Sometime ago, I tried to swear off commenting on linkbait that attacked either blogs or mainstream media. It’s just so tiring. Everything has been said. I feel the same way counteracting arguments against evolution, free speech, and television. I assume you do as well and so I don’t bother with the blog-v-MSM pissing matches. At the conference on networked journalism I’m holding at CUNY on Oct. 10, I’m thinking of having a gong on stage to bang if anyone even starts to head down that road. Enough already. Can we move on? Please?
So I was surprised when Jay Rosen bothered to snap back at Michael Skube’s contrarian-come-lately attack on blogs in the LA Times, just another in the apparently endless series of such screeds that pop up on op-ed pages like worms in the rain. In what was surely Jay’s shortest post ever, he told Skube to just retire: “I’m serious. You’re an embarrassment to my profession, to the university where you teach, and to the craft of reporting you claim to defend. It is time for you to quit, as you’ve clearly called it quits on learning— and reporting.” Here, here. That’s that.
But I should have figured that Jay was up to something bigger; he always is. He then turned around and asked his crowd to help him refute Skube and his crowd (once and for all, one would hope) with examples of these damned bloggers doing what Skube did not do: report. This then yielded a stirring and well-documented defense of bloggers’ journalism — beyond Trent Lott — as part of the Times’ lame new Blowback feature (a very controlling effort to add just a little bit of interactivity to its content, instead of just opening up to the discussion that is already happening all around them — see the post below). Jay ends:
No one owns the practice of reporting or assigns the right to do it. It’s a democratic thing to tell others what’s going on and “show your work.” Some people will not be deterred from doing that. Most of them don’t care what you call them. They do care if their story stands up.

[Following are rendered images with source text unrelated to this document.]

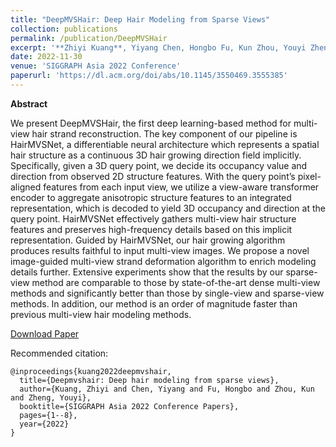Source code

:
 ```yaml
---
title: "DeepMVSHair: Deep Hair Modeling from Sparse Views"
collection: publications
permalink: /publication/DeepMVSHair
excerpt: '**Zhiyi Kuang**, Yiyang Chen, Hongbo Fu, Kun Zhou, Youyi Zheng'
date: 2022-11-30
venue: 'SIGGRAPH Asia 2022 Conference'
paperurl: 'https://dl.acm.org/doi/abs/10.1145/3550469.3555385'
---
```


**Abstract**

We present DeepMVSHair, the first deep learning-based method for multi-view hair strand reconstruction. The key component of our pipeline is HairMVSNet, a differentiable neural architecture which represents a spatial hair structure as a continuous 3D hair growing direction field implicitly. Specifically, given a 3D query point, we decide its occupancy value and direction from observed 2D structure features. With the query point’s pixel-aligned features from each input view, we utilize a view-aware transformer encoder to aggregate anisotropic structure features to an integrated representation, which is decoded to yield 3D occupancy and direction at the query point. HairMVSNet effectively gathers multi-view hair structure features and preserves high-frequency details based on this implicit representation. Guided by HairMVSNet, our hair growing algorithm produces results faithful to input multi-view images. We propose a novel image-guided multi-view strand deformation algorithm to enrich modeling details further. Extensive experiments show that the results by our sparse-view method are comparable to those by state-of-the-art dense multi-view methods and significantly better than those by single-view and sparse-view methods. In addition, our method is an order of magnitude faster than previous multi-view hair modeling methods.

[Download Paper](https://dl.acm.org/doi/abs/10.1145/3550469.3555385)

Recommended citation:

```
@inproceedings{kuang2022deepmvshair,
  title={Deepmvshair: Deep hair modeling from sparse views},
  author={Kuang, Zhiyi and Chen, Yiyang and Fu, Hongbo and Zhou, Kun and Zheng, Youyi},
  booktitle={SIGGRAPH Asia 2022 Conference Papers},
  pages={1--8},
  year={2022}
}
```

I’ve said it before and I hope we can stop saying it soon, but this is not a matter of ‘or’ but ‘and’: Rather than one tribe of reporters attacking the other, we can and should be working together to report more than ever.
Maybe if we just ignore the linkbaiters they will, like bullies, skulk away. Or maybe they’ll write books and we’ll be dumb enough to debate them and give them more attention. I prefer to just walk away from this game of Wack-a-mole now. I’ll consider Jay’s piece the definitive response to the professional curmudgeons and urge the rest of us to just move on and do something constructive. Like report.
I love Jimmy Justice, the guy who wanders the streets of New York videotaping traffic cops who are violating the traffic laws they are supposed to enforce and confronting them with their sins. This is the power of the people, armed with their own cameras and the internet, acting as watchdogs on government. Isn’t that journalism?
On the Today Show this morning, David Gregory got on a high horse interviewing Jimmy, asking whether he wasn’t just a bit obnoxious. (I dare you to try to find the story on the show’s site; I can’t.) *
Well, what’s any less obnoxious about a reporter asking the same question? That’s exactly why subjects so often think reporters are rude: they’re being asked questions they don’t want to answer. But here’s Gregory calling a citizen with a camera obnoxious for doing what reporters do. Maybe that’s because Jimmy has an accent and an attitude. Gregory clearly thinks that asking the question in a tie with a sterile TV voice is less obnoxious: more professional. Style is substance on TV. And I can hear someone now saying that Jimmy has an ax to grind, a bias, an agenda. Well, yes, but so does a reporter when he decides to follow that cop and confront her about her actions; that agenda is precisely the motivation for the question. It’s all journalism.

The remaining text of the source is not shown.